Challenges such as deglobalisation, accelerating US-China trade tensions and faster-than-expected inflation have raised the need for the Special Administrative Region to shift and adapt to the demands of an increasingly competitive environment, delegates at the ACCA Hong Kong annual conference heard.

Among the many hardships the world is currently facing, deglobalisation may be the most significant because of the potential impact on supply chains and the global economic structure. This could be the trend for the next 20 or 30 years, George Leung, CEO of the Hong Kong General Chamber of Commerce, told delegates.

'Digital tools drive crossborder service trade, which is an area that Hong Kong can strengthen'

George Leung, CEO of the Hong Kong General Chamber of Commerce
Service edge

Despite the challenges presented by deglobalisation, there are, Leung said, specific niches that Hong Kong could fit in, chief among them the service industry. 'It is mostly free from the impact of supply chain disruptions as digital tools drive crossborder service trade, which is an area that Hong Kong can strengthen,’ he said, adding that the SAR already had a strong service sector.

Facing the possibility of a more disjointed world, Leung suggested that companies might react with strategies such as diversification, 'friend-shoring' – economic partnerships with trusted allies – and divestment. However, adopting measures to control risk can also increase the costs; geographical diversification and operational contingency plans can all be expensive.

Uncertain future

Nevertheless, Hong Kong SAR faces challenges, partly due to the ongoing trade issues between China and the US, while the number of foreign regional headquarters in the SAR has started to fall, even as the number from mainland China companies has increased. This is, Leung said, coupled with Hong Kong's declining tax advantage.

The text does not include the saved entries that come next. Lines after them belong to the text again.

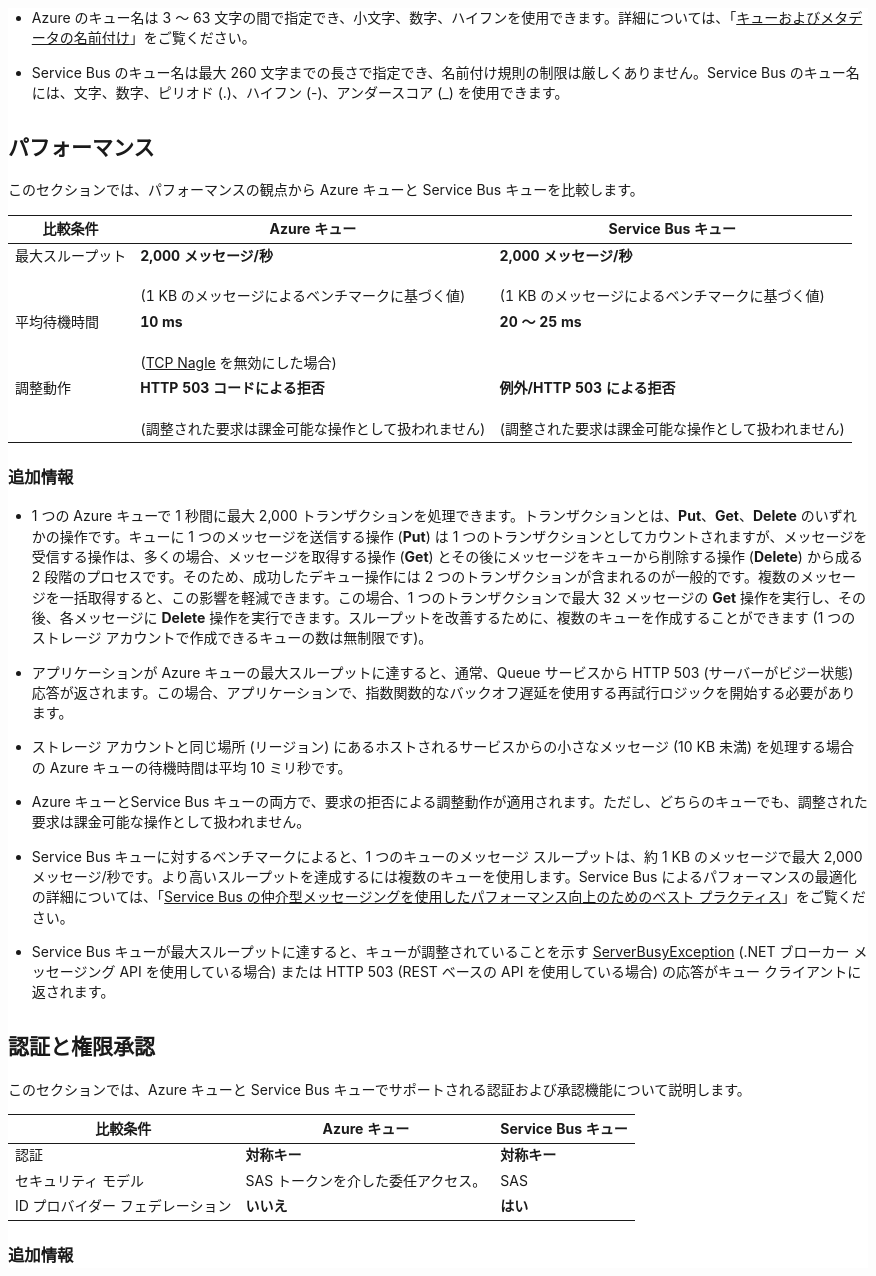 - Azure のキュー名は 3 ～ 63 文字の間で指定でき、小文字、数字、ハイフンを使用できます。詳細については、「[キューおよびメタデータの名前付け](https://msdn.microsoft.com/library/azure/dd179349.aspx)」をご覧ください。

- Service Bus のキュー名は最大 260 文字までの長さで指定でき、名前付け規則の制限は厳しくありません。Service Bus のキュー名には、文字、数字、ピリオド (.)、ハイフン (-)、アンダースコア (\_) を使用できます。

## パフォーマンス

このセクションでは、パフォーマンスの観点から Azure キューと Service Bus キューを比較します。

|比較条件|Azure キュー|Service Bus キュー|
|---|---|---|
|最大スループット|**2,000 メッセージ/秒**<br/><br/>(1 KB のメッセージによるベンチマークに基づく値)|**2,000 メッセージ/秒**<br/><br/>(1 KB のメッセージによるベンチマークに基づく値)|
|平均待機時間|**10 ms**<br/><br/>([TCP Nagle](http://blogs.msdn.com/b/windowsazurestorage/archive/2010/06/25/nagle-s-algorithm-is-not-friendly-towards-small-requests.aspx) を無効にした場合)|**20 ～ 25 ms**|
|調整動作|**HTTP 503 コードによる拒否**<br/><br/>(調整された要求は課金可能な操作として扱われません)|**例外/HTTP 503 による拒否**<br/><br/>(調整された要求は課金可能な操作として扱われません)|

### 追加情報

- 1 つの Azure キューで 1 秒間に最大 2,000 トランザクションを処理できます。トランザクションとは、**Put**、**Get**、**Delete** のいずれかの操作です。キューに 1 つのメッセージを送信する操作 (**Put**) は 1 つのトランザクションとしてカウントされますが、メッセージを受信する操作は、多くの場合、メッセージを取得する操作 (**Get**) とその後にメッセージをキューから削除する操作 (**Delete**) から成る 2 段階のプロセスです。そのため、成功したデキュー操作には 2 つのトランザクションが含まれるのが一般的です。複数のメッセージを一括取得すると、この影響を軽減できます。この場合、1 つのトランザクションで最大 32 メッセージの **Get** 操作を実行し、その後、各メッセージに **Delete** 操作を実行できます。スループットを改善するために、複数のキューを作成することができます (1 つのストレージ アカウントで作成できるキューの数は無制限です)。

- アプリケーションが Azure キューの最大スループットに達すると、通常、Queue サービスから HTTP 503 (サーバーがビジー状態) 応答が返されます。この場合、アプリケーションで、指数関数的なバックオフ遅延を使用する再試行ロジックを開始する必要があります。

- ストレージ アカウントと同じ場所 (リージョン) にあるホストされるサービスからの小さなメッセージ (10 KB 未満) を処理する場合の Azure キューの待機時間は平均 10 ミリ秒です。

- Azure キューとService Bus キューの両方で、要求の拒否による調整動作が適用されます。ただし、どちらのキューでも、調整された要求は課金可能な操作として扱われません。

- Service Bus キューに対するベンチマークによると、1 つのキューのメッセージ スループットは、約 1 KB のメッセージで最大 2,000 メッセージ/秒です。より高いスループットを達成するには複数のキューを使用します。Service Bus によるパフォーマンスの最適化の詳細については、「[Service Bus の仲介型メッセージングを使用したパフォーマンス向上のためのベスト プラクティス](service-bus-performance-improvements.md)」をご覧ください。

- Service Bus キューが最大スループットに達すると、キューが調整されていることを示す [ServerBusyException](https://msdn.microsoft.com/library/azure/microsoft.servicebus.messaging.serverbusyexception.aspx) (.NET ブローカー メッセージング API を使用している場合) または HTTP 503 (REST ベースの API を使用している場合) の応答がキュー クライアントに返されます。

## 認証と権限承認

このセクションでは、Azure キューと Service Bus キューでサポートされる認証および承認機能について説明します。

|比較条件|Azure キュー|Service Bus キュー|
|---|---|---|
|認証|**対称キー**|**対称キー**|
|セキュリティ モデル|SAS トークンを介した委任アクセス。|SAS|
|ID プロバイダー フェデレーション|**いいえ**|**はい**|

### 追加情報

‘Hong Kong used to have an attractive tax advantage in the 1980s,' he said. 'But the tax advantage is deteriorating given corporate tax rates have declined in every region over time.'

Leung was also concerned that the OECD’s Base Erosion and Profit Shifting (BEPS) 2.0 project and the introduction of a global minimum effective tax rate would reduce the effectiveness of tax concessions as a way to boost competitiveness.

'The middle class is the class that may generate many economic activities. Hong Kong should seize the chance'

Lagging behind

Moreover, Leung believes that Hong Kong is lagging behind in investment and R&D spending, which may make the city less competitive in innovation and technology.

‘Investment is an important part to drive the economy while Hong Kong’s total investment spending only accounts for 17.6% of its GDP,’ he said.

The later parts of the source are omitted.